Awesome post, awesome blog.
Best wishes to you!
After following you for so long – I’m proud of you! And yes – I do hope you’ll keep blogging from the lofty heights of PGY1. 🙂
You know, I am jealous of all kids everywhere…because at least one of THEM might have the chance to have you as a doctor. Mazel Tov.
I completely agree!!!! ARGH, I don’t feel any different. And I basically spent my graduation ceremony feeling like a fraud. Also, $260 to rent?!? OUTRAGE!! I was mad enough about paying $100 to buy mine. I swear, they can’t cost more than $2 to make… grrr… But, congrats to a fellow recent grad (for what it’s worth) and future colleague (wonder when that’ll stop sounding weird..)
As an experienced EMS provider with MD aspirations of my own, I want you to know that the best residents I encounter are those who are not afraid to admit that they don’t know everything. Med School laid the groundwork for you to learn the actual PRACTICE of medicine. I’ve seen enough fresh-out-of-their-grad-robe residents who end up killing patients because they were too arrogant to realize that caring for a patient is very different from passing a written exam. Residency trains you to be a competent doctor, not medical school. So if you feel like you don’t know enough, know that I (and other healthcare providers you will work with) will absolutely respect you for understanding your limitations. And I promise that we will bend over backwards to help support you in becoming the best doctor you can be.

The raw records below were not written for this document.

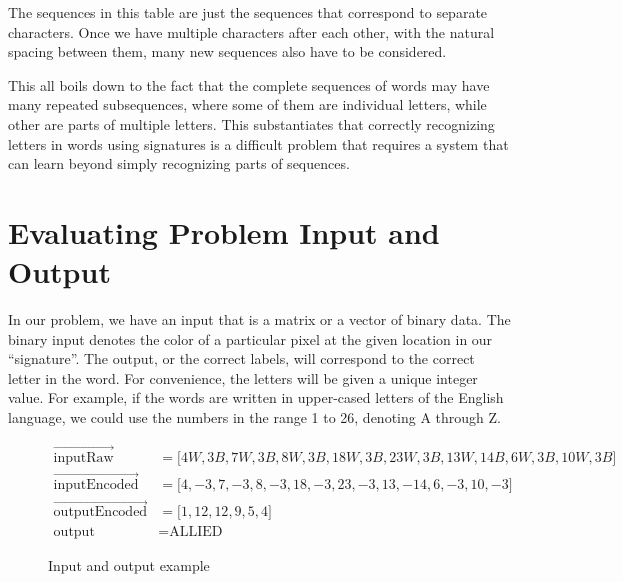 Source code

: The sequences in this table are just the sequences that correspond to separate characters. Once we have multiple characters after each other, with the natural spacing between them, many new sequences also have to be considered. 

This all boils down to the fact that the complete sequences of words may have many repeated subsequences, where some of them are individual letters, while other are parts of multiple letters. This substantiates that correctly recognizing letters in words using signatures is a difficult problem that requires a system that can learn beyond simply recognizing parts of sequences.


\section{Evaluating Problem Input and Output}
\label{sec:evaluating_problem_input_and_output}
In our problem, we have an input that is a matrix or a vector of binary data. The binary input denotes the color of a particular pixel at the given location in our ``signature''. The output, or the correct labels, will correspond to the correct letter in the word. For convenience, the letters will be given a unique integer value. For example, if the words are written in upper-cased letters of the English language, we could use the numbers in the range 1 to 26, denoting A through Z.

\begin{figure}[ht]
    \renewcommand\figurename{Example}
    \begin{equation*}
        \begin{aligned}
           \vec{\text{inputRaw}}               &= \lbrack 4W, 3B, 7W, 3B, 8W, 3B, 18W, 3B, 23W, 3B, 13W, 14B, 6W, 3B, 10W, 3B \rbrack \\
           \vec{\text{inputEncoded}}           &= \lbrack 4, -3, 7, -3, 8, -3, 18, -3, 23, -3, 13, -14, 6, -3, 10, -3 \rbrack \\
           \vec{\text{outputEncoded}}          &= \lbrack 1, 12, 12, 9, 5, 4 \rbrack \\
           \text{output}                       &= \text{ALLIED}
        \end{aligned}
    \end{equation*}
    \caption{Input and output example}
    \label{eq:input_output_example}
\end{figure}

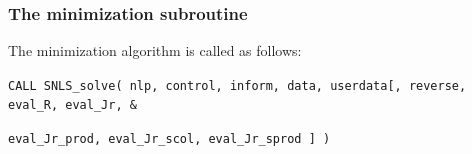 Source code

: \documentclass{galahad}
\newcommand{\packagename}{SNLS}
\begin{document}

\subsubsection{The minimization subroutine}
The minimization algorithm is called as follows:
\vspace*{1mm}

\hspace{8mm}
{\tt CALL \packagename\_solve( nlp, control, inform, data, userdata[, 
   reverse, eval\_R, eval\_Jr, \hspace{3mm}                  \&}
\vspace*{-5mm}

\hspace{37mm}
{\tt eval\_Jr\_prod, eval\_Jr\_scol,  eval\_Jr\_sprod ] )}
\end{document}
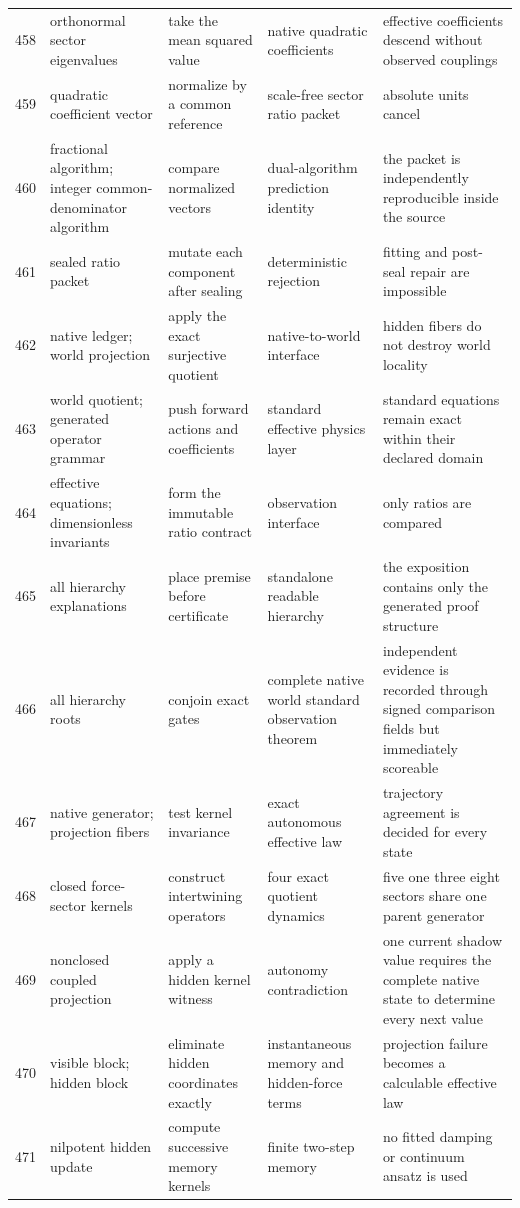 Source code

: \documentclass[11pt]{article}
\numberwithin{equation}{section}
\theoremstyle{remark}
\begin{document}
\begin{landscape}
\begin{longtable}{p{0.65cm}p{3.5cm}p{4.0cm}p{4.0cm}p{4.6cm}}
458&orthonormal sector eigenvalues&take the mean squared value&native quadratic coefficients&effective coefficients descend without observed couplings\\
459&quadratic coefficient vector&normalize by a common reference&scale-free sector ratio packet&absolute units cancel\\
460&fractional algorithm; integer common-denominator algorithm&compare normalized vectors&dual-algorithm prediction identity&the packet is independently reproducible inside the source\\
461&sealed ratio packet&mutate each component after sealing&deterministic rejection&fitting and post-seal repair are impossible\\
462&native ledger; world projection&apply the exact surjective quotient&native-to-world interface&hidden fibers do not destroy world locality\\
463&world quotient; generated operator grammar&push forward actions and coefficients&standard effective physics layer&standard equations remain exact within their declared domain\\
464&effective equations; dimensionless invariants&form the immutable ratio contract&observation interface&only ratios are compared\\
465&all hierarchy explanations&place premise before certificate&standalone readable hierarchy&the exposition contains only the generated proof structure\\
466&all hierarchy roots&conjoin exact gates&complete native world standard observation theorem&independent evidence is recorded through signed comparison fields but immediately scoreable\\
467&native generator; projection fibers&test kernel invariance&exact autonomous effective law&trajectory agreement is decided for every state\\
468&closed force-sector kernels&construct intertwining operators&four exact quotient dynamics&five one three eight sectors share one parent generator\\
469&nonclosed coupled projection&apply a hidden kernel witness&autonomy contradiction&one current shadow value requires the complete native state to determine every next value\\
470&visible block; hidden block&eliminate hidden coordinates exactly&instantaneous memory and hidden-force terms&projection failure becomes a calculable effective law\\
471&nilpotent hidden update&compute successive memory kernels&finite two-step memory&no fitted damping or continuum ansatz is used\\

\end{longtable}
\end{landscape}
\end{document}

In short, I know you will find whatever support you will need, as long as you are sufficiently self-aware to not reject that help. And having followed you for a long time, I know that you will be warmly supported and guided wherever you go.
I too was not proud at graduation of med school or residency – feeling as if I’d merely survived instead of thrived. I really enjoy your writing. Keep it up please.